Homemade Pumpkin Puree is easier than you think and so economical! One small to medium pumpkin makes a large amount of puree to use in your favorite fall recipes.
Or you can buy canned pumpkin. Yes, you can do canned. BUT, if you want a real treat, and/or want to "re-purpose" the pumpkins you bought as holiday decoration, then try this very simple method.
Our friend, Susanne, from Makeover My Leftover, will be so proud of us for not throwing away those pumpkins!
I love doing this and then freezing the puree, it yields a lot. That way, I always have fresh pumpkin when I need it!
How to Make Homemade Pumpkin Puree
Most recipes will tell you to use sugar pumpkins for cooking. And you definitely can (and maybe even should). But instead of throwing away a perfectly good pumpkin, this is a good option.
First of all, I'd advise choosing a small to medium pumpkin. A smaller pumpkin will be easier to handle and will give you plenty of flesh. Plus the smaller pumpkins tend to be tastier. The largest pumpkin I've ever used is 8 pounds.
Choose a long, sharp knife, not a butcher knife. The wide blade on a butcher knife will give you more resistance, making the cuts more difficult. But if that's what you have, then proceed!

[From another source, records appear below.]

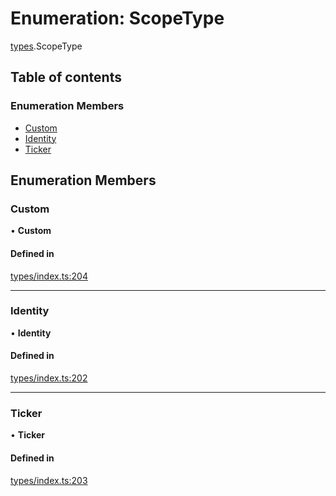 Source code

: # Enumeration: ScopeType

[types](../wiki/types).ScopeType

## Table of contents

### Enumeration Members

- [Custom](../wiki/types.ScopeType#custom)
- [Identity](../wiki/types.ScopeType#identity)
- [Ticker](../wiki/types.ScopeType#ticker)

## Enumeration Members

### Custom

• **Custom**

#### Defined in

[types/index.ts:204](https://github.com/PolymathNetwork/polymesh-sdk/blob/31dfa0dc/src/types/index.ts#L204)

___

### Identity

• **Identity**

#### Defined in

[types/index.ts:202](https://github.com/PolymathNetwork/polymesh-sdk/blob/31dfa0dc/src/types/index.ts#L202)

___

### Ticker

• **Ticker**

#### Defined in

[types/index.ts:203](https://github.com/PolymathNetwork/polymesh-sdk/blob/31dfa0dc/src/types/index.ts#L203)
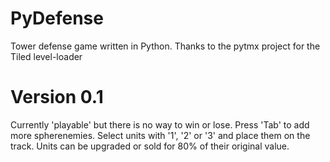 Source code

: PyDefense
=========
Tower defense game written in Python.
Thanks to the pytmx project for the Tiled level-loader

Version 0.1
===========
Currently 'playable' but there is no way to win or lose. Press 'Tab' to add more spherenemies. 
Select units with '1', '2' or '3' and place them on the track. Units can be upgraded or sold for 
80% of their original value.
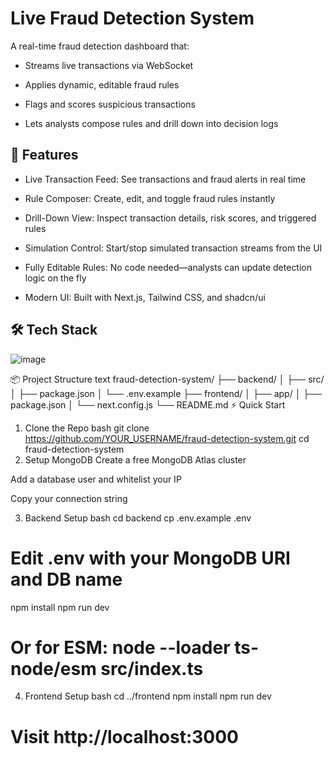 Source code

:# Live Fraud Detection System
 A real-time fraud detection dashboard that:

- Streams live transactions via WebSocket

- Applies dynamic, editable fraud rules

- Flags and scores suspicious transactions

- Lets analysts compose rules and drill down into decision logs

## 🚀 Features
- Live Transaction Feed: See transactions and fraud alerts in real time

- Rule Composer: Create, edit, and toggle fraud rules instantly

- Drill-Down View: Inspect transaction details, risk scores, and triggered rules

- Simulation Control: Start/stop simulated transaction streams from the UI

- Fully Editable Rules: No code needed—analysts can update detection logic on the fly

- Modern UI: Built with Next.js, Tailwind CSS, and shadcn/ui

## 🛠️ Tech Stack
![image](https://github.com/user-attachments/assets/e9b73b85-738c-4294-9c65-8b33703c39f4)

📦 Project Structure
text
fraud-detection-system/
├── backend/
│   ├── src/
│   ├── package.json
│   └── .env.example
├── frontend/
│   ├── app/
│   ├── package.json
│   └── next.config.js
└── README.md
⚡ Quick Start
1. Clone the Repo
bash
git clone https://github.com/YOUR_USERNAME/fraud-detection-system.git
cd fraud-detection-system
2. Setup MongoDB
Create a free MongoDB Atlas cluster

Add a database user and whitelist your IP

Copy your connection string

3. Backend Setup
bash
cd backend
cp .env.example .env
# Edit .env with your MongoDB URI and DB name

npm install
npm run dev
# Or for ESM: node --loader ts-node/esm src/index.ts
4. Frontend Setup
bash
cd ../frontend
npm install
npm run dev
# Visit http://localhost:3000
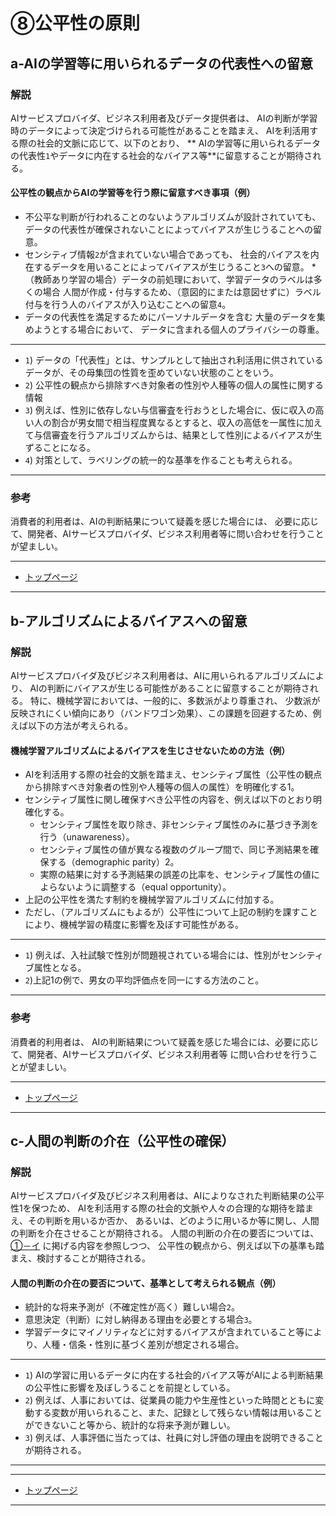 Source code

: # ⑧公平性の原則

## a-AIの学習等に用いられるデータの代表性への留意

### 解説

AIサービスプロバイダ、ビジネス利用者及びデータ提供者は、
AIの判断が学習時のデータによって決定づけられる可能性があることを踏まえ、
AIを利活用する際の社会的文脈に応じて、以下のとおり、
** AIの学習等に用いられるデータの代表性`1`やデータに内在する社会的なバイアス等**に留意することが期待される。

#### 公平性の観点からAIの学習等を行う際に留意すべき事項（例）
* 不公平な判断が行われることのないようアルゴリズムが設計されていても、
データの代表性が確保されないことによってバイアスが生じうることへの留意。
* センシティブ情報`2`が含まれていない場合であっても、
社会的バイアスを内在するデータを用いることによってバイアスが生じうること`3`への留意。
*（教師あり学習の場合）データの前処理において、学習データのラベルは多くの場合
人間が作成・付与するため、（意図的にまたは意図せずに）ラベル付与を行う人のバイアスが入り込むことへの留意`4`。
* データの代表性を満足するためにパーソナルデータを含む
大量のデータを集めようとする場合において、
データに含まれる個人のプライバシーの尊重。

----
* `1`) データの「代表性」とは、サンプルとして抽出され利活用に供されているデータが、その母集団の性質を歪めていない状態のことをいう。
* `2`) 公平性の観点から排除すべき対象者の性別や人種等の個人の属性に関する情報
* `3`) 例えば、性別に依存しない与信審査を行おうとした場合に、仮に収入の高い人の割合が男女間で相当程度異なるとすると、収入の高低を一属性に加えて与信審査を行うアルゴリズムからは、結果として性別によるバイアスが生ずることになる。
* `4`) 対策として、ラベリングの統一的な基準を作ることも考えられる。
----
### 参考

消費者的利用者は、AIの判断結果について疑義を感じた場合には、
必要に応じて、開発者、AIサービスプロバイダ、ビジネス利用者等に問い合わせを行うことが望ましい。

****************

* [トップページ](../../)

****************


## b-アルゴリズムによるバイアスへの留意

### 解説
AIサービスプロバイダ及びビジネス利用者は、AIに用いられるアルゴリズムにより、
AIの判断にバイアスが生じる可能性があることに留意することが期待される。
特に、機械学習においては、一般的に、多数派がより尊重され、
少数派が反映されにくい傾向にあり（バンドワゴン効果）、この課題を回避するため、例えば以下の方法が考えられる。

#### 機械学習アルゴリズムによるバイアスを生じさせないための方法（例）
* AIを利活用する際の社会的文脈を踏まえ、センシティブ属性（公平性の観点から排除すべき対象者の性別や人種等の個人の属性）を明確化する1。
* センシティブ属性に関し確保すべき公平性の内容を、例えば以下のとおり明確化する。
	* センシティブ属性を取り除き、非センシティブ属性のみに基づき予測を行う（unawareness）。
	* センシティブ属性の値が異なる複数のグループ間で、同じ予測結果を確保する（demographic parity）2。
	* 実際の結果に対する予測結果の誤差の比率を、センシティブ属性の値によらないように調整する（equal opportunity）。
* 上記の公平性を満たす制約を機械学習アルゴリズムに付加する。
* ただし、（アルゴリズムにもよるが）公平性について上記の制約を課すことにより、機械学習の精度に影響を及ぼす可能性がある。

----

* `1`) 例えば、入社試験で性別が問題視されている場合には、性別がセンシティブ属性となる。
* `2`)上記1の例で、男女の平均評価点を同一にする方法のこと。

----

### 参考

消費者的利用者は、
AIの判断結果について疑義を感じた場合には、必要に応じて、開発者、AIサービスプロバイダ、ビジネス利用者等
に問い合わせを行うことが望ましい。

****************

* [トップページ](../../)

****************




## c-人間の判断の介在（公平性の確保）

### 解説
AIサービスプロバイダ及びビジネス利用者は、AIによりなされた判断結果の公平性1を保つため、
AIを利活用する際の社会的文脈や人々の合理的な期待を踏まえ、その判断を用いるか否か、
あるいは、どのように用いるか等に関し、人間の判断を介在させることが期待される。
人間の判断の介在の要否については、[①－イ](./01.md#b-人間の判断の介在) に掲げる内容を参照しつつ、
公平性の観点から、例えば以下の基準も踏まえ、検討することが期待される。

#### 人間の判断の介在の要否について、基準として考えられる観点（例）
* 統計的な将来予測が（不確定性が高く）難しい場合`2`。
* 意思決定（判断）に対し納得ある理由を必要とする場合`3`。
* 学習データにマイノリティなどに対するバイアスが含まれていること等により、人種・信条・性別に基づく差別が想定される場合。

----
* `1`) AIの学習に用いるデータに内在する社会的バイアス等がAIによる判断結果の公平性に影響を及ぼしうることを前提としている。
* `2`) 例えば、人事においては、従業員の能力や生産性といった時間とともに変動する変数が用いられること、また、記録として残らない情報は用いることができないこと等から、統計的な将来予測が難しい。
* `3`) 例えば、人事評価に当たっては、社員に対し評価の理由を説明できることが期待される。
----


****************

* [トップページ](../../)

****************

Set the knife to the side of the stem, (trying to cut through the stem is frustrating, unless you're Supergirl!) and cut down to split the pumpkin in two. Then clean out the seeds. Save them if you want fresh roasted pumpkin seeds!

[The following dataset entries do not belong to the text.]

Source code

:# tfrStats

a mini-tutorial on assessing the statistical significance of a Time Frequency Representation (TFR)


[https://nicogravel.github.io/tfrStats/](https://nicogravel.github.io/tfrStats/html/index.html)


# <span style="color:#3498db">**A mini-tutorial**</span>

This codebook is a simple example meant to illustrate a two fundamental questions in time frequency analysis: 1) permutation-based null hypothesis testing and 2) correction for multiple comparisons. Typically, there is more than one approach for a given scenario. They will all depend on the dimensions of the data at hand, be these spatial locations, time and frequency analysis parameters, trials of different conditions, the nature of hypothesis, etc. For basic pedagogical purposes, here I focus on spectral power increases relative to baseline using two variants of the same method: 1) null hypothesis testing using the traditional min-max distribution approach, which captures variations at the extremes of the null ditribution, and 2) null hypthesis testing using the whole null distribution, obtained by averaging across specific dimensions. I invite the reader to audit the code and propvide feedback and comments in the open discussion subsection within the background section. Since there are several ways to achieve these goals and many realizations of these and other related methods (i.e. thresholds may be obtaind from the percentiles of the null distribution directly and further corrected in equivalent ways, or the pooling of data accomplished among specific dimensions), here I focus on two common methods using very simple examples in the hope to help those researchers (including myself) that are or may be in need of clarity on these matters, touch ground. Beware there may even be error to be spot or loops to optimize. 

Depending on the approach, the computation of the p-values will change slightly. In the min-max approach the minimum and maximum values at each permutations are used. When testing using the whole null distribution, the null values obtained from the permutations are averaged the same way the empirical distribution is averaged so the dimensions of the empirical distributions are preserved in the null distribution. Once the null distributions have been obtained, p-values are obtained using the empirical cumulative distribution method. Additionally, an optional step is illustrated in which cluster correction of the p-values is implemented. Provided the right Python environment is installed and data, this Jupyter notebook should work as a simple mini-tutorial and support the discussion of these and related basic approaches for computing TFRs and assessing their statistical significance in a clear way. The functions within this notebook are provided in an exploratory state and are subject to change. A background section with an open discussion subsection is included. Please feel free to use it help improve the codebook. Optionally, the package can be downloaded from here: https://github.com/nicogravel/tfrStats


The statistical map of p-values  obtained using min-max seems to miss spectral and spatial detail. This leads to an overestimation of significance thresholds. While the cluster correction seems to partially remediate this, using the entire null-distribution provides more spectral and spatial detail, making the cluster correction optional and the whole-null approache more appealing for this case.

Turn both halves flesh side down on your cutting board, so they sit flat, and cut each in half. You should now have four pieces of pumpkin. Simply place these on a large baking pan and roast.
Once they're soft, let the pieces cool, peel, then purée. Voilà! Fresh Homemade Pumpkin Puree!.
Portion into freezer zip bags and freeze or go ahead and bake up a storm!
Some Yummy Pumpkin Recipes!
- Spicy Pumpkin Soup - that's right, a delicious savory dish made with pumpkin!
- Roasted Pumpkin Olive Oil Quick Bread - Gr8 recipe because it makes a lot for a party or for gifts.
- Chewy Pumpkin Granola Bars - a healthy-ish bar for breakfast time or snack time.
- Pumpkin Pie Crunch Dessert - EASIEST RECIPE!!! And so yummy. Everyone loves this, and it starts with a secret ingredient!
- Pumpkin Biscuits with Maple Candied Bacon - another savory choice, except for the Candied Bacon part, YUM!
- There are many more... just search Pumpkin in the search box.
Easy Homemade Pumpkin Puree
- 1 Pumpkin, not larger than 8 pounds
- Preheat the oven to 400°F.
Cut the Pumpkin in Quarters
- Using a long, sharp knife, cut the pumpkin in quarters. The easiest way to do this is to set the knife NEXT to the stem and cut the pumpkin straight down. You won't have equal halves but you will have two pieces.
- Clean the insides out with a large spoon, whatever size is easiest for your hands to manage. If you want to roast your pumpkin seeds, then save them in a bowl.
- Turn the halves cut side down on your cutting board and cut the pumpkin halves in half again. Be sure to cut to the side of stem. Then cut the stem off and discard. Voilà! Four (unequal) quarters. Basically, you want large pieces.
Roast the Pumpkin Quarters
- Either line a large baking sheet with parchment paper or lightly oil the surface. Place the pumpkin pieces on the prepared baking sheet.
- Place in the 400° oven and roast for 45 minutes or until the flesh gives easily when pierced with a fork.
Making the Puree
- Cool slightly then peel away the skin.
- Pulse the flesh in a food processor or blender until pureed. My food processor broke halfway through so I tried my blender. My very basic Oster blender did not work for this. If you have a different type, it may work.
- You now have LOTS of puree for your holiday baked goods!